Presiden Mahmoud Abbas: Palestina Tak Terjual, Hak Harus Dijaga!

Presiden Palestina, Mahmoud Abbas, baru-baru ini menegaskan kembali bahwa Palestina “tidak untuk dijual,” menyusul seruan yang mengusulkan pemindahan rakyat Palestina dari wilayah mereka. Dalam sebuah pernyataan yang disampaikan di sela-sela pertemuan Komite Sentral Fatah di Ramallah, Abbas menolak tegas gagasan tersebut dan menekankan bahwa tidak ada bagian dari wilayah Palestina, termasuk Gaza, Tepi Barat, atau Yerusalem, yang akan dilepaskan.

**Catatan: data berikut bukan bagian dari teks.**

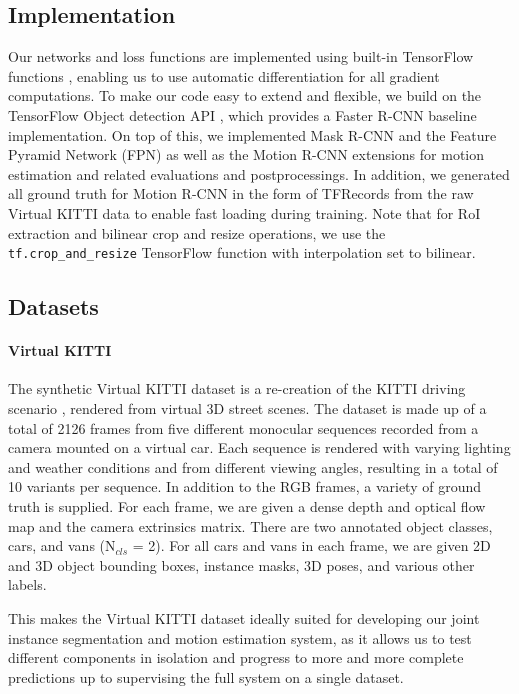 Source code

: \subsection{Implementation}
Our networks and loss functions are implemented using built-in TensorFlow
functions \cite{TensorFlow}, enabling us to use automatic differentiation for all gradient
computations. To make our code easy to extend and flexible, we build on
the TensorFlow Object detection API \cite{TensorFlowObjectDetection}, which provides a Faster R-CNN baseline
implementation.
On top of this, we implemented Mask R-CNN and the Feature Pyramid Network (FPN)
as well as the Motion R-CNN extensions for motion estimation and related evaluations
and postprocessings. In addition, we generated all ground truth for
Motion R-CNN in the form of TFRecords from the raw Virtual KITTI
data to enable fast loading during training.
Note that for RoI extraction and bilinear crop and resize operations,
we use the \texttt{tf.crop\_and\_resize} TensorFlow function with
interpolation set to bilinear.

\subsection{Datasets}
\label{ssec:datasets}

\paragraph{Virtual KITTI}
The synthetic Virtual KITTI dataset \cite{VKITTI} is a re-creation of the KITTI
driving scenario \cite{KITTI2012, KITTI2015}, rendered from virtual 3D street
scenes.
The dataset is made up of a total of 2126 frames from five different monocular
sequences recorded from a camera mounted on a virtual car.
Each sequence is rendered with varying lighting and weather conditions and
from different viewing angles, resulting in a total of 10 variants per sequence.
In addition to the RGB frames, a variety of ground truth is supplied.
For each frame, we are given a dense depth and optical flow map and the camera
extrinsics matrix. There are two annotated object classes, cars, and vans (N$_{cls}$ = 2).
For all cars and vans in each frame, we are given 2D and 3D object bounding
boxes, instance masks, 3D poses, and various other labels.

This makes the Virtual KITTI dataset ideally suited for developing our joint
instance segmentation and motion estimation system, as it allows us to test
different components in isolation and progress to more and more complete
predictions up to supervising the full system on a single dataset.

Abbas, dalam pernyataannya yang disiarkan oleh kantor berita Palestina, Wafa, menggarisbawahi pentingnya mematuhi legitimasi internasional dan Inisiatif Perdamaian Arab sebagai dasar bagi setiap resolusi politik terkait dengan isu Palestina. Dia menegaskan, “Palestina tidak untuk dijual,” menandaskan posisi tegas yang diambil oleh pihak Palestina terkait eksistensi dan hak-hak rakyatnya.

Pernyataan ini menyusul dukungan yang disampaikan oleh Presiden Uni Emirat Arab, Mohammed bin Zayed, dalam pertemuan dengan Menteri Luar Negeri Amerika Serikat, Marco Rubio. Zayed secara terbuka menolak upaya pengusiran rakyat Palestina dari Jalur Gaza dan menekankan bahwa masa depan Gaza perlu dihubungkan dengan proses menuju perdamaian yang komprehensif. Komite Sentral Fatah juga sejalan dengan sikap ini, menolak semua seruan untuk memindahkan warga Palestina dari Gaza atau wilayah lain yang diduduki oleh Israel.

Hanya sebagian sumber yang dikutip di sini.